══ ENTRIES PROVIDED ══

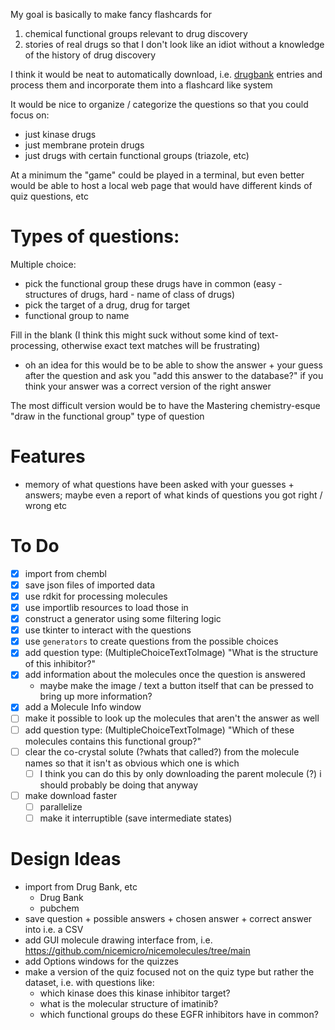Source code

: My goal is basically to make fancy flashcards for
1. chemical functional groups relevant to drug discovery
2. stories of real drugs so that I don't look like an idiot without a knowledge of the history of drug discovery

I think it would be neat to automatically download, i.e. [drugbank](https://go.drugbank.com/) entries and process them and incorporate them into a flashcard like system

It would be nice to organize / categorize the questions so that you could focus on:
- just kinase drugs
- just membrane protein drugs
- just drugs with certain functional groups (triazole, etc)

At a minimum the "game" could be played in a terminal, but even better would be able to host a local web page that would have different kinds of quiz questions, etc

# Types of questions:
Multiple choice:
- pick the functional group these drugs have in common (easy - structures of drugs, hard - name of class of drugs)
- pick the target of a drug, drug for target
- functional group to name

Fill in the blank (I think this might suck without some kind of text-processing, otherwise exact text matches will be frustrating)
- oh an idea for this would be to be able to show the answer + your guess after the question and ask you "add this answer to the database?" if you think your answer was a correct version of the right answer

The most difficult version would be to have the Mastering chemistry-esque "draw in the functional group" type of question


# Features
- memory of what questions have been asked with your guesses + answers; maybe even a report of what kinds of questions you got right / wrong etc

# To Do
- [x] import from chembl
- [x] save json files of imported data
- [x] use rdkit for processing molecules
- [x] use importlib resources to load those in
- [x] construct a generator using some filtering logic
- [x] use tkinter to interact with the questions
- [x] use `generators` to create questions from the possible choices
- [x] add question type: (MultipleChoiceTextToImage) "What is the structure of this inhibitor?"
- [x] add information about the molecules once the question is answered
  - maybe make the image / text a button itself that can be pressed to bring up more information?
- [x] add a Molecule Info window
- [ ] make it possible to look up the molecules that aren't the answer as well
- [ ] add question type: (MultipleChoiceTextToImage) "Which of these molecules contains this functional group?"
- [ ] clear the co-crystal solute (?whats that called?) from the molecule names so that it isn't as obvious which one is which
  - [ ] I think you can do this by only downloading the parent molecule (?) i should probably be doing that anyway
- [ ] make download faster 
  - [ ] parallelize
  - [ ] make it interruptible (save intermediate states)

# Design Ideas
- import from Drug Bank, etc
  - Drug Bank
  - pubchem
- save question + possible answers + chosen answer + correct answer into i.e. a CSV
- add GUI molecule drawing interface from, i.e. https://github.com/nicemicro/nicemolecules/tree/main
- add Options windows for the quizzes
- make a version of the quiz focused not on the quiz type but rather the dataset, i.e. with questions like:
  - which kinase does this kinase inhibitor target?
  - what is the molecular structure of imatinib?
  - which functional groups do these EGFR inhibitors have in common?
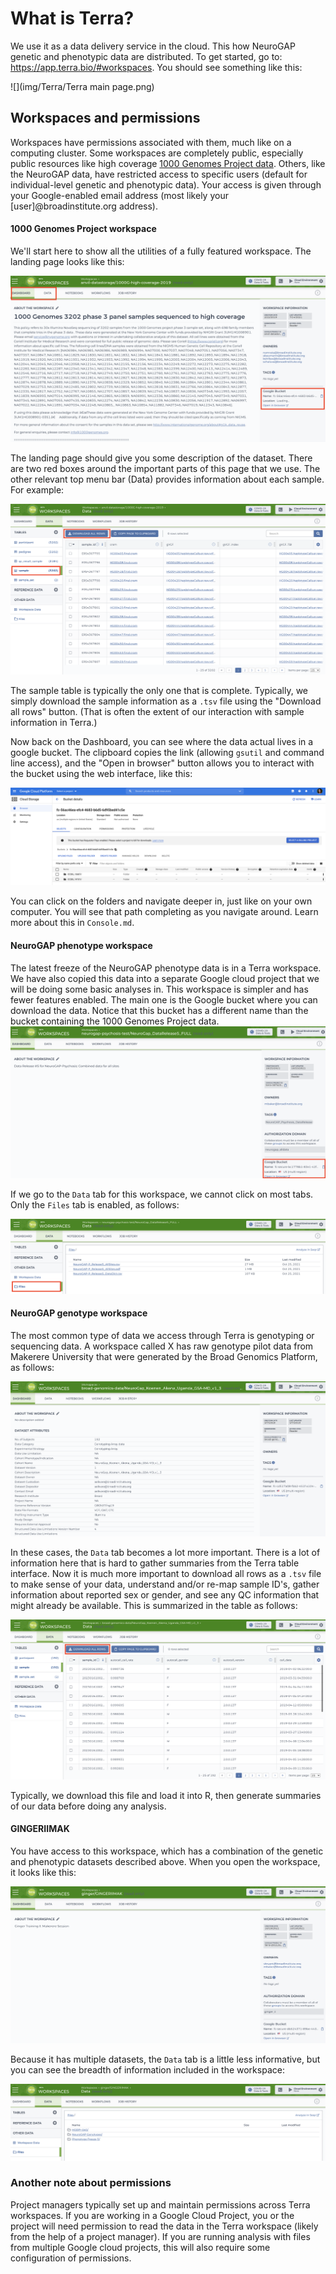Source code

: # What is Terra?
We use it as a data delivery service in the cloud. This how NeuroGAP genetic and phenotypic data are distributed. To get started, go to: https://app.terra.bio/#workspaces. 
You should see something like this:

![](img/Terra/Terra main page.png)

## Workspaces and permissions
Workspaces have permissions associated with them, much like on a computing cluster. Some workspaces are completely public, especially public resources like high coverage <a href="https://app.terra.bio/#workspaces/anvil-datastorage/1000G-high-coverage-2019">1000 Genomes Project data</a>. Others, like the NeuroGAP data, have restricted access to specific users (default for individual-level genetic and phenotypic data). Your access is given through your Google-enabled email address (most likely your [user]@broadinstitute.org address).

#### 1000 Genomes Project workspace
We'll start here to show all the utilities of a fully featured workspace. The landing page looks like this:

![](img/Terra/Terra%201kG%20workspace%20landing%20page.png)

The landing page should give you some description of the dataset. There are two red boxes around the important parts of this page that we use. The other relevant top menu bar (Data) provides information about each sample. For example:

![](img/Terra/Terra%201kG%20workspace%20data%20page.png)

The sample table is typically the only one that is complete. Typically, we simply download the sample information as a `.tsv` file using the "Download all rows" button. (That is often the extent of our interaction with sample information in Terra.)

Now back on the Dashboard, you can see where the data actual lives in a google bucket. The clipboard copies the link (allowing `gsutil` and command line access), and the "Open in browser" button allows you to interact with the bucket using the web interface, like this:

![](img/Terra/Terra%201kG%20google%20bucket%20link%20out.png)

You can click on the folders and navigate deeper in, just like on your own computer. You will see that path completing as you navigate around. Learn more about this in `Console.md`.

#### NeuroGAP phenotype workspace

The latest freeze of the NeuroGAP phenotype data is in a Terra workspace. We have also copied this data into a separate Google cloud project that we will be doing some basic analyses in. This workspace is simpler and has fewer features enabled. The main one is the Google bucket where you can download the data. Notice that this bucket has a different name than the bucket containing the 1000 Genomes Project data. 
![](img/Terra/Terra%20NeuroGAP%20phenos%20landing%20page.png)

If we go to the `Data` tab for this workspace, we cannot click on most tabs. Only the `Files` tab is enabled, as follows:

![](img/Terra/Terra%20NeuroGAP%20phenos%20data%20page.png)

#### NeuroGAP genotype workspace

The most common type of data we access through Terra is genotyping or sequencing data. A workspace called X has raw genotype pilot data from Makerere University that were generated by the Broad Genomics Platform, as follows:

![](img/Terra/Terra%20NeuroGAP%20Uganda%20genos%20landing%20page.png)

In these cases, the `Data` tab becomes a lot more important. There is a lot of information here that is hard to gather summaries from the Terra table interface. Now it is much more important to download all rows as a `.tsv` file to make sense of your data, understand and/or re-map sample ID's, gather information about reported sex or gender, and see any QC information that might already be available. This is summarized in the table as follows:

![](img/Terra/Terra%20NeuroGAP%20Uganda%20genos%20data%20page.png)

Typically, we download this file and load it into R, then generate summaries of our data before doing any analysis.

#### GINGERIIMAK

You have access to this workspace, which has a combination of the genetic and phenotypic datasets described above. When you open the workspace, it looks like this:

![](img/Terra/Terra%20gingeriimak%20landing%20page.png)

Because it has multiple datasets, the `Data` tab is a little less informative, but you can see the breadth of information included in the workspace:

![](img/Terra/Terra%20gingeriimak%20data%20page.png) 

### Another note about permissions

Project managers typically set up and maintain permissions across Terra workspaces. If you are working in a Google Cloud Project, you or the project will need permission to read the data in the Terra workspace (likely from the help of a project manager). If you are running analysis with files from multiple Google cloud projects, this will also require some configuration of permissions.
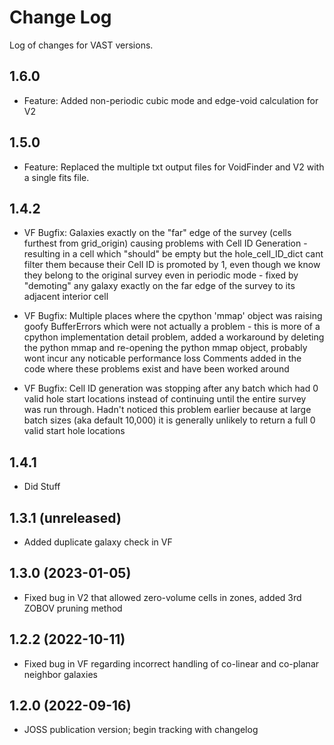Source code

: # Change Log
Log of changes for VAST versions.



## 1.6.0
- Feature: Added non-periodic cubic mode and edge-void calculation for V2

## 1.5.0
- Feature: Replaced the multiple txt output files for VoidFinder and V2 with a single fits file.

## 1.4.2
- VF Bugfix:  Galaxies exactly on the "far" edge of the survey (cells furthest from grid_origin) causing problems
              with Cell ID Generation - resulting in a cell which "should" be empty but the hole_cell_ID_dict cant
              filter them because their Cell ID is promoted by 1, even though we know they belong to the original
              survey even in periodic mode - fixed by "demoting" any galaxy exactly on the far edge of the survey 
              to its adjacent interior cell
           
- VF Bugfix:  Multiple places where the cpython 'mmap' object was raising goofy BufferErrors which were not actually
              a problem - this is more of a cpython implementation detail problem, added a workaround by deleting
              the python mmap and re-opening the python mmap object, probably wont incur any noticable performance loss
              Comments added in the code where these problems exist and have been worked around
           
- VF Bugfix:  Cell ID generation was stopping after any batch which had 0 valid hole start locations instead of 
              continuing until the entire survey was run through.  Hadn't noticed this problem earlier because at
              large batch sizes (aka default 10,000) it is generally unlikely to return a full 0 valid start hole 
              locations


## 1.4.1
- Did Stuff

## 1.3.1 (unreleased)
- Added duplicate galaxy check in VF

## 1.3.0 (2023-01-05)
- Fixed bug in V2 that allowed zero-volume cells in zones, added 3rd ZOBOV pruning method

## 1.2.2 (2022-10-11)
- Fixed bug in VF regarding incorrect handling of co-linear and co-planar neighbor galaxies

## 1.2.0 (2022-09-16)
- JOSS publication version; begin tracking with changelog
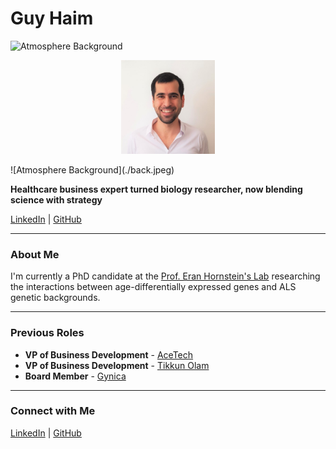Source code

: # Guy Haim

![Atmosphere Background](./atmosphere.jpg)

<p align="center">
  <img src="./Guyha.jpeg" alt="Guy Haim" width="150">
</p>
![Atmosphere Background](./back.jpeg)

**Healthcare business expert turned biology researcher, now blending science with strategy**

[LinkedIn](https://www.linkedin.com/in/guy-haim) | [GitHub](https://github.com/HaimGuy)

---

### About Me
I'm currently a PhD candidate at the [Prof. Eran Hornstein's Lab](https://www.weizmann.ac.il/molgen/hornstein/home) researching the interactions between age-differentially expressed genes and ALS genetic backgrounds.

---

### Previous Roles
- **VP of Business Development** - [AceTech](https://www.acemanan-tech.com/)
- **VP of Business Development** - [Tikkun Olam](https://tikun-olam.org.il/)
- **Board Member** - [Gynica](https://gynica.com/)

---

### Connect with Me
[LinkedIn](https://www.linkedin.com/in/guy-haim) | [GitHub](https://github.com/HaimGuy)
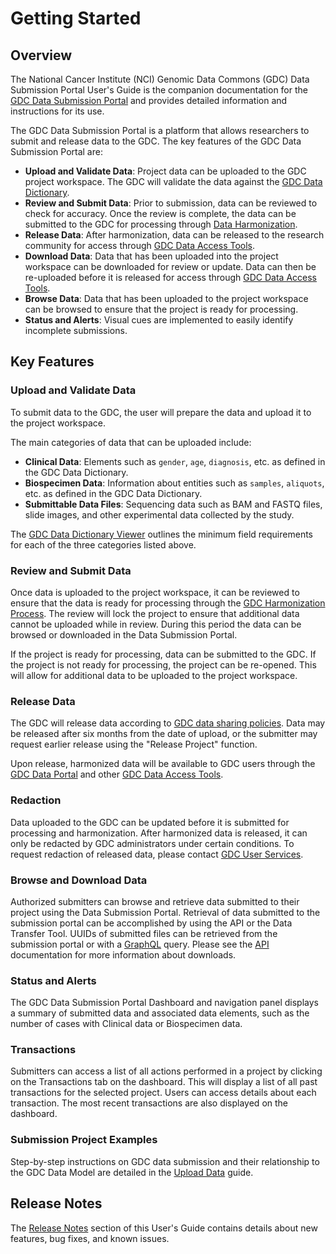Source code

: # Getting Started

## Overview

The National Cancer Institute (NCI) Genomic Data Commons (GDC) Data Submission Portal User's Guide is the companion documentation for the [GDC Data Submission Portal](https://gdc.cancer.gov/submit-data/gdc-data-submission-portal) and provides detailed information and instructions for its use.

The GDC Data Submission Portal is a platform that allows researchers to submit and release data to the GDC. The key features of the GDC Data Submission Portal are:

* __Upload and Validate Data__: Project data can be uploaded to the GDC project workspace. The GDC will validate the data against the [GDC Data Dictionary](https://gdc-docs.nci.nih.gov/Data_Dictionary/).
* __Review and Submit Data__: Prior to submission, data can be reviewed to check for accuracy. Once the review is complete, the data can be submitted to the GDC for processing through [Data Harmonization](https://gdc.cancer.gov/submit-data/gdc-data-harmonization).
* __Release Data__: After harmonization, data can be released to the research community for access through [GDC Data Access Tools](https://gdc.cancer.gov/access-data/data-access-processes-and-tools).
* __Download Data__: Data that has been uploaded into the project workspace can be downloaded for review or update. Data can then be re-uploaded before it is released for access through [GDC Data Access Tools](https://gdc.cancer.gov/access-data/data-access-processes-and-tools).
* __Browse Data__: Data that has been uploaded to the project workspace can be browsed to ensure that the project is ready for processing.
* __Status and Alerts__: Visual cues are implemented to easily identify incomplete submissions.


## Key Features

### Upload and Validate Data
To submit data to the GDC, the user will prepare the data and upload it to the project workspace.

The main categories of data that can be uploaded include:

* __Clinical Data__: Elements such as `gender`, `age`, `diagnosis`, etc. as defined in the GDC Data Dictionary.
* __Biospecimen Data__: Information about entities such as `samples`, `aliquots`, etc. as defined in the GDC Data Dictionary.
* __Submittable Data Files__: Sequencing data such as BAM and FASTQ files, slide images, and other experimental data collected by the study.

The [GDC Data Dictionary Viewer](../../Data_Dictionary/viewer.md) outlines the minimum field requirements for each of the three categories listed above.

### Review and Submit Data

Once data is uploaded to the project workspace, it can be reviewed to ensure that the data is ready for processing through the [GDC Harmonization Process](https://gdc.cancer.gov/submit-data/gdc-data-harmonization). The review will lock the project to ensure that additional data cannot be uploaded while in review. During this period the data can be browsed or downloaded in the Data Submission Portal.

If the project is ready for processing, data can be submitted to the GDC. If the project is not ready for processing, the project can be re-opened. This will allow for additional data to be uploaded to the project workspace.

### Release Data

The GDC will release data according to [GDC data sharing policies](https://gdc.cancer.gov/submit-data/data-submission-policies). Data may be released after six months from the date of upload, or the submitter may request earlier release using the "Release Project" function.

Upon release, harmonized data will be available to GDC users through the [GDC Data Portal](https://gdc-portal.nci.nih.gov/) and other [GDC Data Access Tools](https://gdc.cancer.gov/access-data/data-access-processes-and-tools).


### Redaction

Data uploaded to the GDC can be updated before it is submitted for processing and harmonization. After harmonized data is released, it can only be redacted by GDC administrators under certain conditions. To request redaction of released data, please contact [GDC User Services](https://gdc.cancer.gov/support#gdc-help-desk).

### Browse and Download Data

Authorized submitters can browse and retrieve data submitted to their project using the Data Submission Portal.  Retrieval of data submitted to the submission portal can be accomplished by using the API or the Data Transfer Tool.  UUIDs of submitted files can be retrieved from the submission portal or with a [GraphQL](https://docs.gdc.cancer.gov/API/Users_Guide/Submission/#querying-submitted-data-using-graphql) query.   Please see the [API](https://docs.gdc.cancer.gov/API/Users_Guide/Downloading_Files/) documentation for more information about downloads.


### Status and Alerts

The GDC Data Submission Portal Dashboard and navigation panel displays a summary of submitted data and associated data elements, such as the number of cases with Clinical data or Biospecimen data.

### Transactions

Submitters can access a list of all actions performed in a project by clicking on the Transactions tab on the dashboard. This will display a list of all past transactions for the selected project. Users can access details about each transaction. The most recent transactions are also displayed on the dashboard.

### Submission Project Examples

Step-by-step instructions on GDC data submission and their relationship to the GDC Data Model are detailed in the [Upload Data](Data_Upload_UG.md) guide.

## Release Notes

The [Release Notes](../../Data_Submission_Portal/Release_Notes/Data_Submission_Portal_Release_Notes.md) section of this User's Guide contains details about new features, bug fixes, and known issues.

═══

Your reply should hold all the lines from the listing above in which "such" appears.

__ANSWER TO THIS TASK__:
* __Clinical Data__: Elements such as `gender`, `age`, `diagnosis`, etc. as defined in the GDC Data Dictionary.
* __Biospecimen Data__: Information about entities such as `samples`, `aliquots`, etc. as defined in the GDC Data Dictionary.
* __Submittable Data Files__: Sequencing data such as BAM and FASTQ files, slide images, and other experimental data collected by the study.
The GDC Data Submission Portal Dashboard and navigation panel displays a summary of submitted data and associated data elements, such as the number of cases with Clinical data or Biospecimen data.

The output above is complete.